Terms: $+83, -37, -12$

Check each option:

(i) $84 - 38 - 12$: Terms $+84, -38, -12$. $84-38 = 46$ vs $83-37=46$. Same result! ✓

(Alternatively: $84-38-12 = 83-37-12$ since both first terms differ by $+1$ and both second terms differ by $+1$, net effect zero.)

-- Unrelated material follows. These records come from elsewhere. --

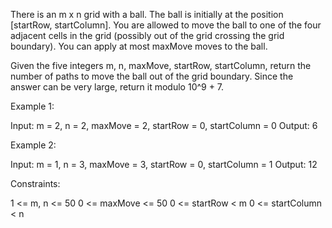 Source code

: There is an m x n grid with a ball. The ball is initially at the position
[startRow, startColumn]. You are allowed to move the ball to one of the four
adjacent cells in the grid (possibly out of the grid crossing the grid
boundary). You can apply at most maxMove moves to the ball.

Given the five integers m, n, maxMove, startRow, startColumn, return the
number of paths to move the ball out of the grid boundary. Since the answer
can be very large, return it modulo 10^9 + 7.


Example 1:


Input: m = 2, n = 2, maxMove = 2, startRow = 0, startColumn = 0
Output: 6


Example 2:


Input: m = 1, n = 3, maxMove = 3, startRow = 0, startColumn = 1
Output: 12



Constraints:


1 <= m, n <= 50
0 <= maxMove <= 50
0 <= startRow < m
0 <= startColumn < n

(ii) $84 - (37+12) = 84 - 37 - 12$: Terms $+84, -37, -12$. This gives $84-49=35$ vs $83-49=34$. ✗

(iii) $83 - 38 - 13$: Terms $+83, -38, -13$. Sum $= 83-51=32$ vs $83-49=34$. ✗

(iv) $-37 + 83 - 12$: Terms $+83, -37, -12$ — same as given. ✓

$$\boxed{\text{Equal expressions: (i) and (iv)}}$$

(b) Given expression: $93 + 37\times44 + 76$

Terms: $+93,\ +37\times44,\ +76$

(i) $37 + 93\times44 + 76$: The term $93\times44 \neq 37\times44$. ✗

(ii) $93 + 37\times76 + 44$: The term $37\times76 \neq 37\times44$. ✗

(iii) $(93+37)\times(44+76)$: This is $130\times120$, completely different structure. ✗

(iv) $37\times44 + 93 + 76$: Terms $+37\times44, +93, +76$ — same as given (addition is commutative). ✓

$$\boxed{\text{Equal expression: (iv)}}$$

Let the chosen number be 20.

Here are ten different expressions each equal to 20:

1. $10 + 10 = 20$
2. $25 - 5 = 20$
3. $4 \times 5 = 20$
4. $100 \div 5 = 20$
5. $3 \times 6 + 2 = 20$
6. $50 - 15 - 15 = 20$
7. $2 \times (7 + 3) = 20$
8. $40 \div 2 = 20$
9. $(6 + 4) \times 2 = 20$
10. $100 - 4 \times 20 = 20$

(Students may choose any number and create their own valid expressions.)